Forderungen nach Konsequenzen
Das Bündnis „Defend Kurdistan“ und das Kurdistan-Solidaritätskomitee Kiel (KSK) haben die Messerattacke auf einen 28-Jährigen am Samstag in Kiel scharf verurteilt. Die beiden Organisationen zeigten sich in einer gemeinsamen Erklärung erschüttert über den „brutalen Angriff“, von der die kurdische Community einen islamistischen Hintergrund vermutet, und fordern Konsequenzen. Die Tat hatte sich unmittelbar vor einer friedlichen Kundgebung zum zehnten Jahrestag der Befreiung der kurdischen Stadt Kobanê von der Terrormiliz „Islamischer Staat“ (IS) ereignet, das Opfer wurde schwer verletzt. Gegen den Tatverdächtigen, bei dem es sich um einen arabischen Syrer handelt, wird wegen gefährlicher Körperverletzung ermittelt.
Ein Begleiter des Opfers blieb offenbar nur durch Glück unverletzt. Diesen habe der Täter zuerst versucht anzugreifen, doch er habe sich wegducken können.
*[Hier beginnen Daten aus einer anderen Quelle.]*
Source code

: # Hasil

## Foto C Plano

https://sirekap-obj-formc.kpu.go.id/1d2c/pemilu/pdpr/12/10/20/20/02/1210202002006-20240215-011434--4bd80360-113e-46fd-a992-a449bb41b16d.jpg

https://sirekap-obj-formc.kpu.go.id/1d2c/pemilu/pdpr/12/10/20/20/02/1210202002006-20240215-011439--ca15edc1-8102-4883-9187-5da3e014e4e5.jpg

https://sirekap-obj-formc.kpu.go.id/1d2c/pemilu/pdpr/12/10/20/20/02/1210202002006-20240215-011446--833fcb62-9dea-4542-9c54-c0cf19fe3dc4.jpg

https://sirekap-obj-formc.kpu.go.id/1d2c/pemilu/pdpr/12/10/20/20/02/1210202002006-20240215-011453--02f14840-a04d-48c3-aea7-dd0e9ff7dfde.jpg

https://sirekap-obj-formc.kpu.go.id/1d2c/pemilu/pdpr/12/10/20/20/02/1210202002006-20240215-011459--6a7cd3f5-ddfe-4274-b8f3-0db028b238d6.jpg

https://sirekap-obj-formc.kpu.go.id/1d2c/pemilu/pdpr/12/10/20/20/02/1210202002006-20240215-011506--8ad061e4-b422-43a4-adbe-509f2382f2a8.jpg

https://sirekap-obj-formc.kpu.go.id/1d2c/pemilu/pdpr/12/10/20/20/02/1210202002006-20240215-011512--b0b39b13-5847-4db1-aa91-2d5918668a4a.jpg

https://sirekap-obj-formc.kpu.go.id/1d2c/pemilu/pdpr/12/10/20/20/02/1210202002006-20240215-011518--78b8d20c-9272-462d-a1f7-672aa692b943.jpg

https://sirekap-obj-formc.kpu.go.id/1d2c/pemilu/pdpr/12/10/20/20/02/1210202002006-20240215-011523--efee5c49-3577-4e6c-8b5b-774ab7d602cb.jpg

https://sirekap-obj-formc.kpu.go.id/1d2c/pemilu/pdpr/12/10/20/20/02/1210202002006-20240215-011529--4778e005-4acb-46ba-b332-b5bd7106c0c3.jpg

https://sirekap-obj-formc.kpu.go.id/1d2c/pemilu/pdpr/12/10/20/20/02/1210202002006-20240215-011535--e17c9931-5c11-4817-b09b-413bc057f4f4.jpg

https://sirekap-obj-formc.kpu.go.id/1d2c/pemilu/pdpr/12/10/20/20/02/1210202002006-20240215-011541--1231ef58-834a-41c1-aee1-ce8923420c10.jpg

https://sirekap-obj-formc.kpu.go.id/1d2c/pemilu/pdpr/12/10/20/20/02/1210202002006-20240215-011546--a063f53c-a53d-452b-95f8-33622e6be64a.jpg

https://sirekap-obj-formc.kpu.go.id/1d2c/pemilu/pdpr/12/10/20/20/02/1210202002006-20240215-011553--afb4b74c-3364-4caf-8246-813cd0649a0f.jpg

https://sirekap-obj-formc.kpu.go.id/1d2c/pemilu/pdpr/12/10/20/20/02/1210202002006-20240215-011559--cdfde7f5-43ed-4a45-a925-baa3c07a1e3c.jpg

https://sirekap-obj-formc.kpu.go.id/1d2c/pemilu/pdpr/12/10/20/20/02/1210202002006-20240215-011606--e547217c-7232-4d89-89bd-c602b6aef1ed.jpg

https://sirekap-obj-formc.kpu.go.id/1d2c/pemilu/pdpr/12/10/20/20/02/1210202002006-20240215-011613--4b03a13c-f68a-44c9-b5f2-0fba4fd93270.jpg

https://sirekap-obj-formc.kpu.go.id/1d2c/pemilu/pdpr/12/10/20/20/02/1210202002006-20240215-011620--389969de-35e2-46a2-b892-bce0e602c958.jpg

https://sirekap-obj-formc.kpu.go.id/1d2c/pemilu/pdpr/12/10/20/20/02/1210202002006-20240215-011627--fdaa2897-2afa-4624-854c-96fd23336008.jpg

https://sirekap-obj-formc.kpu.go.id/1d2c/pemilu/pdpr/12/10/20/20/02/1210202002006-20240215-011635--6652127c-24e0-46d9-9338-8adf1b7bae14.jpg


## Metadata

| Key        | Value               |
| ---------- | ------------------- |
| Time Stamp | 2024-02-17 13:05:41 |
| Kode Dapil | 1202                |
Defend Kurdistan und das KSK sehen in dem Angriff „ein alarmierendes Zeichen für die anhaltende Bedrohung durch den religiösen Fundamentalismus des IS sowie einer von antikurdischem Rassismus geprägten Haltung“. Augenzeugenberichten zufolge äußerten sich die Angreifer vor der Tat zugunsten des IS – „darüber hinaus trugen sie ihren antikurdischen Rassismus durch beleidigende Äußerungen zur Schau“, schreiben die beiden Organisationen in ihrer Erklärung. „Solche Fälle verdeutlichen zum wiederholten Mal die Gewaltbereitschaft islamistischer, faschistischer und rassistischer Gruppierungen.“
Die Aktivist:innen werfen zudem der Türkei, die seit Wochen gemeinsam mit dschihadistischen Gruppen die Demokratische Selbstverwaltung Nordostsyriens (DAANES) angreift vor, aktiv zum Wiedererstarken des IS beizutragen. Der Kieler Vorfall sei kein Einzelfall, sondern Teil einer „international vernetzten Bedrohung“. Diese Bedrohung dürfe jedoch nicht zum „Erstarren“ progressiver politischer Kräfte führen. Sie sollte „im Sinne internationaler Solidarität sowie mittels gegenseitiger Unterstützung und Entschlossenheit“ mit Widerstand beantwortet werden. „Wir werden weiterhin jeder Form von faschistischer Bedrohung und Gewalt entgegentreten.“
Forderungen an deutsche Politik
An die deutsche Politik und Öffentlichkeit appellieren Defend Kurdistan und das KSK, entschieden gegen die Wurzeln solcher Taten vorzugehen. Dabei seien folgende Maßnahmen unerlässlich:
„Gründliche Aufklärung des Angriffs: Die genauen Hintergründe der Tat und die Verbindungen der Täter zum IS oder anderen islamistischen Netzwerken, auch im Kontext eines möglichen Türkei-Bezugs, müssen umfassend ermittelt werden.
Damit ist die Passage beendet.